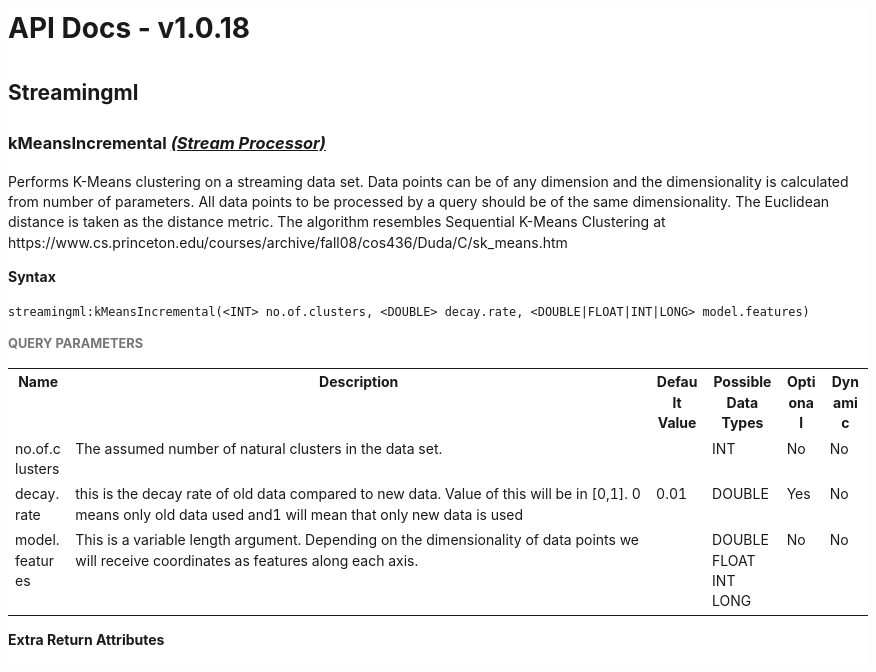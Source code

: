 # API Docs - v1.0.18

## Streamingml

### kMeansIncremental *<a target="_blank" href="https://wso2.github.io/siddhi/documentation/siddhi-4.0/#stream-processor">(Stream Processor)</a>*

<p style="word-wrap: break-word">Performs K-Means clustering on a streaming data set. Data points can be of any dimension and the dimensionality is calculated from number of parameters. All data points to be processed by a query should be of the same dimensionality. The Euclidean distance is taken as the distance metric. The algorithm resembles Sequential K-Means Clustering at https://www.cs.princeton.edu/courses/archive/fall08/cos436/Duda/C/sk_means.htm </p>

<span id="syntax" class="md-typeset" style="display: block; font-weight: bold;">Syntax</span>
```
streamingml:kMeansIncremental(<INT> no.of.clusters, <DOUBLE> decay.rate, <DOUBLE|FLOAT|INT|LONG> model.features)
```

<span id="query-parameters" class="md-typeset" style="display: block; color: rgba(0, 0, 0, 0.54); font-size: 12.8px; font-weight: bold;">QUERY PARAMETERS</span>
<table>
    <tr>
        <th>Name</th>
        <th style="min-width: 20em">Description</th>
        <th>Default Value</th>
        <th>Possible Data Types</th>
        <th>Optional</th>
        <th>Dynamic</th>
    </tr>
    <tr>
        <td style="vertical-align: top">no.of.clusters</td>
        <td style="vertical-align: top; word-wrap: break-word">The assumed number of natural clusters in the data set.</td>
        <td style="vertical-align: top"></td>
        <td style="vertical-align: top">INT</td>
        <td style="vertical-align: top">No</td>
        <td style="vertical-align: top">No</td>
    </tr>
    <tr>
        <td style="vertical-align: top">decay.rate</td>
        <td style="vertical-align: top; word-wrap: break-word">this is the decay rate of old data compared to new data. Value of this will be in [0,1]. 0 means only old data used and1 will mean that only new data is used</td>
        <td style="vertical-align: top">0.01</td>
        <td style="vertical-align: top">DOUBLE</td>
        <td style="vertical-align: top">Yes</td>
        <td style="vertical-align: top">No</td>
    </tr>
    <tr>
        <td style="vertical-align: top">model.features</td>
        <td style="vertical-align: top; word-wrap: break-word">This is a variable length argument. Depending on the dimensionality of data points we will receive coordinates as features along each axis.</td>
        <td style="vertical-align: top"></td>
        <td style="vertical-align: top">DOUBLE<br>FLOAT<br>INT<br>LONG</td>
        <td style="vertical-align: top">No</td>
        <td style="vertical-align: top">No</td>
    </tr>
</table>
<span id="extra-return-attributes" class="md-typeset" style="display: block; font-weight: bold;">Extra Return Attributes</span>
<table>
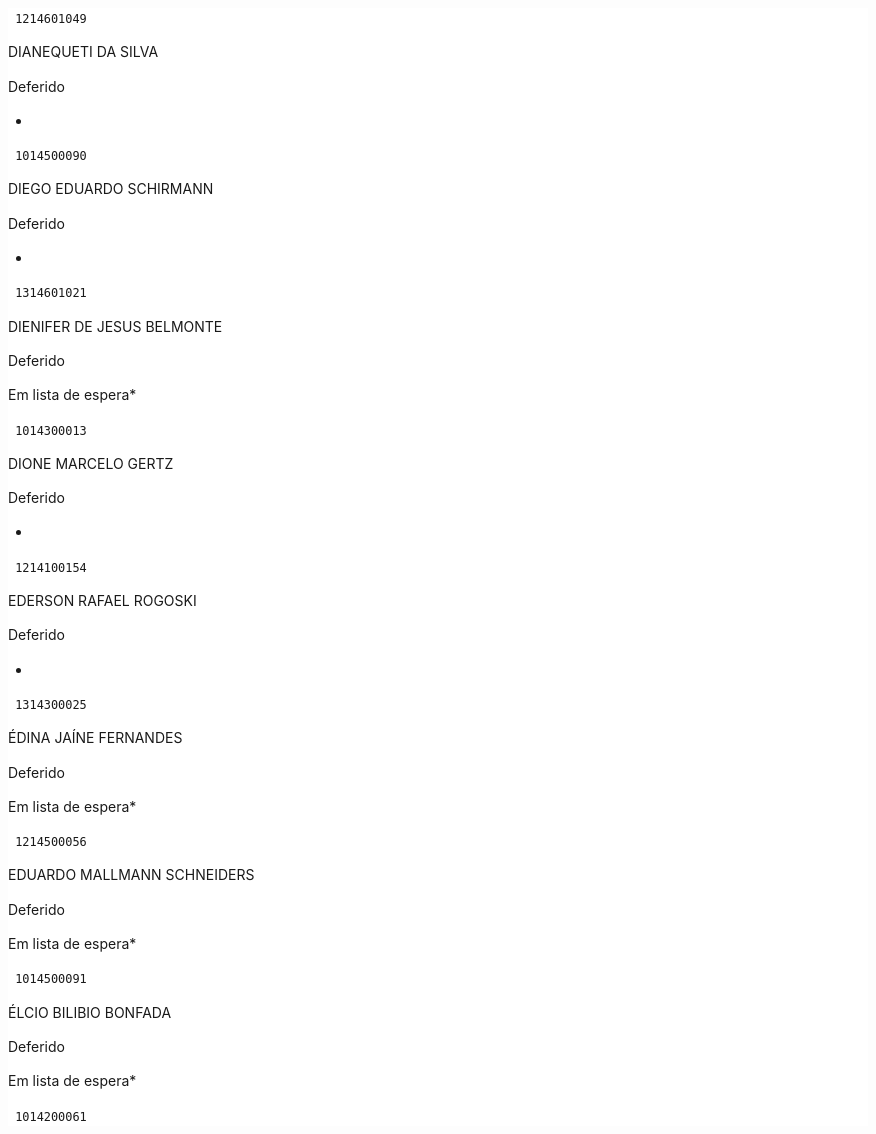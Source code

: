      1214601049

   DIANEQUETI DA SILVA

   Deferido

   -

     1014500090

   DIEGO EDUARDO SCHIRMANN

   Deferido

   -

     1314601021

   DIENIFER DE JESUS BELMONTE

   Deferido

   Em lista de espera*

     1014300013

   DIONE MARCELO GERTZ

   Deferido

   -

     1214100154

   EDERSON RAFAEL ROGOSKI

   Deferido

   -

     1314300025

   ÉDINA JAÍNE FERNANDES

   Deferido

   Em lista de espera*

     1214500056

   EDUARDO MALLMANN SCHNEIDERS

   Deferido

   Em lista de espera*

     1014500091

   ÉLCIO BILIBIO BONFADA

   Deferido

   Em lista de espera*

     1014200061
******************************
> Work instruction
Reproduce only the lines from the first line of the entries through the line containing "### kMeansIncremental *<a", exactly and with both ends kept. Omit the pictures.

> Answer box
Source code

: # API Docs - v1.0.18

## Streamingml

### kMeansIncremental *<a target="_blank" href="https://wso2.github.io/siddhi/documentation/siddhi-4.0/#stream-processor">(Stream Processor)</a>*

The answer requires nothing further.